-- Opening Marker --

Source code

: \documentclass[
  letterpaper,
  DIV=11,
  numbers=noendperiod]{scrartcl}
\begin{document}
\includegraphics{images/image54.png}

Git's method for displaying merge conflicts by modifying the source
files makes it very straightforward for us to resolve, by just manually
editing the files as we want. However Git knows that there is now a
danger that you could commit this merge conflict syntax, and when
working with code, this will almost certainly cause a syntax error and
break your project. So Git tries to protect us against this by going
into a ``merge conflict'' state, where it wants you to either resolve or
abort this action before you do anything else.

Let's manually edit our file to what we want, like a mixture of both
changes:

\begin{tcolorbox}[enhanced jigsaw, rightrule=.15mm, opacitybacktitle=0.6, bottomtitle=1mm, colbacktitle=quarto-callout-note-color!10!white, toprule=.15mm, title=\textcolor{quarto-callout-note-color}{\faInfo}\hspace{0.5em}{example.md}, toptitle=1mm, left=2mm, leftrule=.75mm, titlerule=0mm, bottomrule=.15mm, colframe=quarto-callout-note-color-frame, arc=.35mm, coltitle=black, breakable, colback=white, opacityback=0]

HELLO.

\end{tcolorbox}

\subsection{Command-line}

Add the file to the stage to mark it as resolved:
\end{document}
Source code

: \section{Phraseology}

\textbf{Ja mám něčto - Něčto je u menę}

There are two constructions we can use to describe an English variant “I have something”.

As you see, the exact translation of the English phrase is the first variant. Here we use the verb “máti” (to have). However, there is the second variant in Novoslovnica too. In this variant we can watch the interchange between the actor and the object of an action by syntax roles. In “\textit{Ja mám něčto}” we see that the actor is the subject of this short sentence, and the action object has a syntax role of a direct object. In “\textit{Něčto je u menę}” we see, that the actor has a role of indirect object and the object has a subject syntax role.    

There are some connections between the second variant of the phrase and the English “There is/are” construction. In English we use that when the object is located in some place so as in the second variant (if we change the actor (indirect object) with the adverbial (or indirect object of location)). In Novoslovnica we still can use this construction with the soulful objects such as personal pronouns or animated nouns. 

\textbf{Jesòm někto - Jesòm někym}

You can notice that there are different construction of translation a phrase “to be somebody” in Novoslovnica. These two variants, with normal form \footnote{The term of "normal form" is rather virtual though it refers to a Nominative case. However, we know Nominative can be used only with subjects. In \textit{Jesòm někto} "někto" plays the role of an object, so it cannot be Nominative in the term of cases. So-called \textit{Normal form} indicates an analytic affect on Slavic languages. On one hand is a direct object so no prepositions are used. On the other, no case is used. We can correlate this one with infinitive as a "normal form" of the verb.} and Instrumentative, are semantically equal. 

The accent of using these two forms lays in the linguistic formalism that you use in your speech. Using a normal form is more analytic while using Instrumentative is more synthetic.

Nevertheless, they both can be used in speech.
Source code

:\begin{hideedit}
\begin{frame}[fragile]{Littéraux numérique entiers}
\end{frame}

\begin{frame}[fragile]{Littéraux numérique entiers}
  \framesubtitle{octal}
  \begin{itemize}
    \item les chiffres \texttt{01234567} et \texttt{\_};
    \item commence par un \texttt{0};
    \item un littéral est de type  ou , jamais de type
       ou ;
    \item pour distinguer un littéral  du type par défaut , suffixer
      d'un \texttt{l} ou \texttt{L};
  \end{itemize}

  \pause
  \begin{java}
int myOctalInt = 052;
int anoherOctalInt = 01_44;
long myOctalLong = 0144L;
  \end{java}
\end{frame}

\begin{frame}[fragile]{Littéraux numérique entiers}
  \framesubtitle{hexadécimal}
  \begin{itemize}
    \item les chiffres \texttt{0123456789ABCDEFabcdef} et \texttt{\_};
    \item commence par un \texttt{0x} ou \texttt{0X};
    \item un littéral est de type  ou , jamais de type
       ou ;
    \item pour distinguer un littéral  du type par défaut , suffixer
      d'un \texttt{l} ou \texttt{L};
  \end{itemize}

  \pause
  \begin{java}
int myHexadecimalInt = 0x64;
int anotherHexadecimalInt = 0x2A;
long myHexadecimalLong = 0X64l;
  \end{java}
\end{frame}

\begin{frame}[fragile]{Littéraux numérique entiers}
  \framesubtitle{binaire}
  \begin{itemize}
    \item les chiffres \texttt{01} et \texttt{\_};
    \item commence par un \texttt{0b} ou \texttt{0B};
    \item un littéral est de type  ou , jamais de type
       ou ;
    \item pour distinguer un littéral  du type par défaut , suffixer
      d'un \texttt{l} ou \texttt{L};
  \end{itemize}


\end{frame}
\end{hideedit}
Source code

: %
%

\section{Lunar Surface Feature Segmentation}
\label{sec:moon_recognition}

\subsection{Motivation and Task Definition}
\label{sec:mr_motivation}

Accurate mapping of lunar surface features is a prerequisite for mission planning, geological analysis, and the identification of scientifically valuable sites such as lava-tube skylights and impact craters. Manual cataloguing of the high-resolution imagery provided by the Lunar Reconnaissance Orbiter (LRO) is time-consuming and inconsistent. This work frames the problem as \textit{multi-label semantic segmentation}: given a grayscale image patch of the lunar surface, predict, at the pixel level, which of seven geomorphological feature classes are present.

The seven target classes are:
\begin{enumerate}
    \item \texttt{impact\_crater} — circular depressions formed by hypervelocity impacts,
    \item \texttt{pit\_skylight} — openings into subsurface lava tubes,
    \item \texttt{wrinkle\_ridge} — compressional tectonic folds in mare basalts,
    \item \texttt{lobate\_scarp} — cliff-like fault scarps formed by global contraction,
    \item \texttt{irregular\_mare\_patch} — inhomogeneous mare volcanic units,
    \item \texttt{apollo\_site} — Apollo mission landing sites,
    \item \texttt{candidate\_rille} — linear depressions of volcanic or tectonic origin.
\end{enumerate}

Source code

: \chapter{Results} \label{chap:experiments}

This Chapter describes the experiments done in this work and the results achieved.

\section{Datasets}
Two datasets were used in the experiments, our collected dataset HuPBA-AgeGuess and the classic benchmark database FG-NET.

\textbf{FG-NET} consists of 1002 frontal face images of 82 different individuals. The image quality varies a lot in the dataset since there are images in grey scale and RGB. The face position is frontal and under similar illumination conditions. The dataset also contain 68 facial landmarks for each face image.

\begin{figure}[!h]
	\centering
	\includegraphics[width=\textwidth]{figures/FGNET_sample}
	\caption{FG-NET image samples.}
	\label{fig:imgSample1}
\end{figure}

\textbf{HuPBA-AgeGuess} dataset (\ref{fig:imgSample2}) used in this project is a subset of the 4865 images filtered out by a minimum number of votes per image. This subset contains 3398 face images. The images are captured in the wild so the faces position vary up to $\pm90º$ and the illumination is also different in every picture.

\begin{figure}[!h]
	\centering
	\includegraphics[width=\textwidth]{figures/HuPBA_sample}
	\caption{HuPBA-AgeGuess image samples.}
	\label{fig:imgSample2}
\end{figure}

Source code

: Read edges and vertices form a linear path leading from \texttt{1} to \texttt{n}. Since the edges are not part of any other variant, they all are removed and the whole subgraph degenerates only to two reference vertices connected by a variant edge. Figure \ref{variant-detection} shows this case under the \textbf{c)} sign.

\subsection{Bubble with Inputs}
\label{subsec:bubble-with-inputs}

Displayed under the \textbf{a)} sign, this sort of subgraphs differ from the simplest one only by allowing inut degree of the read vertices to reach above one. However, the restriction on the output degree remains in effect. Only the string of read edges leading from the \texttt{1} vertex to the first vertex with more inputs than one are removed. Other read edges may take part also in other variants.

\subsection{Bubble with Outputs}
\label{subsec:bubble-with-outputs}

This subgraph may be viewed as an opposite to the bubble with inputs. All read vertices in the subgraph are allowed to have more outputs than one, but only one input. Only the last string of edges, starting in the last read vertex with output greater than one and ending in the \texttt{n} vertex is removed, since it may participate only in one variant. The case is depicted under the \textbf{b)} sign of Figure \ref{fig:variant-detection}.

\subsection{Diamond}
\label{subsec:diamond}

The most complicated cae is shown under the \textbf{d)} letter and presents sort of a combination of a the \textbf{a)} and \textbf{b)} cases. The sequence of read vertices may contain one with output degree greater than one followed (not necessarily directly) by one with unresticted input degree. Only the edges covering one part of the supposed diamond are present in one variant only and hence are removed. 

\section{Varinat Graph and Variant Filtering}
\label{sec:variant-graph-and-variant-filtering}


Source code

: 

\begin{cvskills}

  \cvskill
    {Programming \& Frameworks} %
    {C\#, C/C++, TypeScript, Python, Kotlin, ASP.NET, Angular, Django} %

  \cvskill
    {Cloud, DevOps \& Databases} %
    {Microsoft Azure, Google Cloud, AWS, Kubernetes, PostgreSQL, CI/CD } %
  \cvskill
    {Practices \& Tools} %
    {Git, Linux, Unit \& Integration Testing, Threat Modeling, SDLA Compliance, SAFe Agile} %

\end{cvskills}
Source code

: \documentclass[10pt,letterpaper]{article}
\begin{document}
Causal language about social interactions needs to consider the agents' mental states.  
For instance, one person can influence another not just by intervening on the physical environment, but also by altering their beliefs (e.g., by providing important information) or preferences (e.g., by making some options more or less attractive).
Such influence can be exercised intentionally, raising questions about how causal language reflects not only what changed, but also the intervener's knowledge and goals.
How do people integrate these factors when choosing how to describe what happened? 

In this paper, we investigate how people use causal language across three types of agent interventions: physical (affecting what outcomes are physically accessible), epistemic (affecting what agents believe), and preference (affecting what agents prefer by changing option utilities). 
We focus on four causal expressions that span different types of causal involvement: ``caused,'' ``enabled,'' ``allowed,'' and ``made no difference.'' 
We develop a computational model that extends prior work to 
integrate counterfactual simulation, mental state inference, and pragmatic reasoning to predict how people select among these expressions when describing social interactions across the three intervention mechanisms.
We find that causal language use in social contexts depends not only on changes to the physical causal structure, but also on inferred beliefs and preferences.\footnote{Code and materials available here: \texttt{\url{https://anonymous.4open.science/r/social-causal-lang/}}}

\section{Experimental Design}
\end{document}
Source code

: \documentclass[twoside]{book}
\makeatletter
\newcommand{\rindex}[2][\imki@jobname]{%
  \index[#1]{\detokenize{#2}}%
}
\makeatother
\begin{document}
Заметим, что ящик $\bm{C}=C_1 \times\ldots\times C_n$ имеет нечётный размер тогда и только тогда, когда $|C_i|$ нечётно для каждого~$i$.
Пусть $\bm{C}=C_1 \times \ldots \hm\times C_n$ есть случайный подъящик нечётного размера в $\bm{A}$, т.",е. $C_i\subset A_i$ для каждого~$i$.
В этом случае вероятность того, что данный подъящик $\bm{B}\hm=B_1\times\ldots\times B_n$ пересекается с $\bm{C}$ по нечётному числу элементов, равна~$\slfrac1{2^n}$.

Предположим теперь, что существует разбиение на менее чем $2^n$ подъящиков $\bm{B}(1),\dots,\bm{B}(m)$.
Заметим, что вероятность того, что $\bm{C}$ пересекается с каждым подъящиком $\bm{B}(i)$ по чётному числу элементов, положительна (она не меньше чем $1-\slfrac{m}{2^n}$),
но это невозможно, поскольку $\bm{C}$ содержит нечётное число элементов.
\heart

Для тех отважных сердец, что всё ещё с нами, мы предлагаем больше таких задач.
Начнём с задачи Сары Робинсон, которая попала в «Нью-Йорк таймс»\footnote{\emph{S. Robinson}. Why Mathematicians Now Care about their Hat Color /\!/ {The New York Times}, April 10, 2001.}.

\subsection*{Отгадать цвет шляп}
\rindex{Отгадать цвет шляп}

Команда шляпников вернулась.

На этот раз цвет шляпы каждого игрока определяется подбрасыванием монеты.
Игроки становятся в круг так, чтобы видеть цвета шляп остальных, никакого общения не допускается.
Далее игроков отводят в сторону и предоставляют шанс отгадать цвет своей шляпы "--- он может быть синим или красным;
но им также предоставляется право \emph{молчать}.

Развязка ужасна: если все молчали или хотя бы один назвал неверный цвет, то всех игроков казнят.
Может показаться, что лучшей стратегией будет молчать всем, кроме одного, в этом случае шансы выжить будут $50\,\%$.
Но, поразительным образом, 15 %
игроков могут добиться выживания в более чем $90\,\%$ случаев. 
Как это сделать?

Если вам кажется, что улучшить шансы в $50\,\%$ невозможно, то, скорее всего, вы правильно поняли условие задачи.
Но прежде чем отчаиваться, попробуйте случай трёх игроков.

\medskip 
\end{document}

-- Closing Marker --

- Task goal
Give only the number of lines in the entries that contain "leading".

- Task answer
2